CHEXX Natürlich spielte damals die erste Liga der deutschen Schauspieler mit. Aber was darüber hinaus machte den Erfolg aus?

 

Joachim Fuchsberger Die totale Hinwendung zur Qualität! Alles was Rang und Namen hatte, wollte mitmachen. Das liegt daran, dass die Wallace-Reihe so etwas wie die andere Seite des deutschen Kinos war, das ansonsten ja immer läppischer wurde. Es war auch mein Beweggrund. Für mich war es die Rettung aus dieser faden, langweiligen Zeit des "jungen Liebhabers". Genau im richtigen Moment kam etwas Neues. Und dazu auch noch aus der Rubrik "das können wir nicht", die mich immer gereizt hat.

 

CHEXX "Das können wir nicht" bezieht sich auf die landläufige Meinung, die Deutschen könnten keine Kriminalfilme machen...

 

Joachim Fuchsberger Genau. Wobei man historisch korrekt sagen muss: "Der Frosch mit der Maske" war im Grunde genommen ja auch noch eine dänische Produktion.

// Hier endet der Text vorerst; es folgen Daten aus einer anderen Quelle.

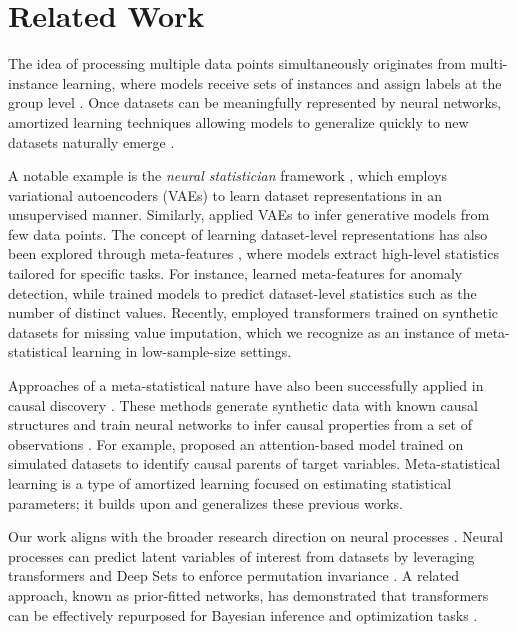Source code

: \section{Related Work}
The idea of processing multiple data points simultaneously originates from multi-instance learning, where models receive sets of instances and assign labels at the group level \cite{maron1997framework, dietterich1997solving, ilse2018attention}. Once datasets can be meaningfully represented by neural networks, amortized learning techniques allowing models to generalize quickly to new datasets naturally emerge \cite{ganguly2023amortized, lopez2015towards, kim2024targeted}.

A notable example is the \textit{neural statistician} framework \cite{edwards2017towards}, which employs variational autoencoders (VAEs) to learn dataset representations in an unsupervised manner. Similarly, \citet{hewitt2018variational} applied VAEs to infer generative models from few data points. The concept of learning dataset-level representations has also been explored through meta-features \cite{jomaa2021dataset2vec, kotlar2021novel, 10136150}, where models extract high-level statistics tailored for specific tasks. For instance, \citet{kotlar2021novel} learned meta-features for anomaly detection, while \citet{wu2022learning} trained models to predict dataset-level statistics such as the number of distinct values. Recently, \citet{hollmann2025accurate} employed transformers trained on synthetic datasets for missing value imputation, which we recognize as an instance of meta-statistical learning in low-sample-size settings.

Approaches of a meta-statistical nature have also been successfully applied in causal discovery \cite{lopez2015towards, lowe2022amortized, lorch2022amortized, wu2024sample}. These methods generate synthetic data with known causal structures and train neural networks to infer causal properties from a set of observations \cite{kelearning}. For example, \citet{kim2024targeted} proposed an attention-based model trained on simulated datasets to identify causal parents of target variables. Meta-statistical learning is a type of amortized learning focused on estimating statistical parameters; it builds upon and generalizes these previous works. 

Our work aligns with the broader research direction on neural processes \cite{garnelo2018neural, garnelo2018conditional,kim2019attentive, Gordon:2020, markou2022practical, huang2023practical, BruinsmaMRFAVBH23}. Neural processes can predict latent variables of interest from datasets \cite{chang2025amortized} by leveraging transformers \cite{pmlr-v162-nguyen22b} and Deep Sets \cite{NIPS2017_f22e4747} to enforce permutation invariance \cite{JMLR:v21:19-322}. A related approach, known as prior-fitted networks, has demonstrated that transformers can be effectively repurposed for Bayesian inference \cite{muller2022transformers} and optimization tasks \cite{pmlr-v202-muller23a}.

Heute denken alle, Horst Wendlandt habe die Wallace-Reihe erfunden. Das stimmt so nicht, auch wenn er natürlich für den späteren Erfolg verantwortlich war. Aber der erste Produzent war Preben Philipsen, ein Multimillionär und damals Besitzer von Rialto Film. Gedreht haben wir auch noch in Dänemark - und in Deutschland hieß es: Die werden bestimmt auf die Schnauze fallen. Dann war der erste ein großer Erfolg und alle meinten: Dann wird eben der zweite ein Flop. Und so ging es immer weiter bis zur Nummer 30.

 

CHEXX Sie nannten gerade schon Preben Phillipsen. Wer sonst waren die wichtigsten Köpfe hinter der Kamera bei der Wallace-Reihe?

 

Joachim Fuchsberger Zuallererst muss man natürlich einen genialen Menschen namens Edgar Wallace nennen, der in den 30er Jahren Bücher geschrieben hat, die Welterfolge wurden. Bei den Filmen war es zuerst die Handschrift von Harald Reinl. Später Alfred Vohrer, der ein genialer Regisseur für dieses Genre war. Und der wohl genialste überhaupt war der Drehbuchautor Herbert Reinecker. Das war das große Dreigestirn der Reihe: Horst Wendlandt als Produzent, Reinecker als Autor und Vohrer als Regisseur. Wir hatten also hervorragende Bücher, die hervorragend besetzt und von hervorragenden Regisseuren inszeniert wurden. Und für uns junge Schauspieler war es vor 40 Jahren eine Offenbarung, mit den Großen des deutschen Films zusammenzuarbeiten. Wir haben nur geschaut, wie ein René Deltgen oder eine Lil Dagover im Studio gearbeitet haben und haben von ihnen gelernt.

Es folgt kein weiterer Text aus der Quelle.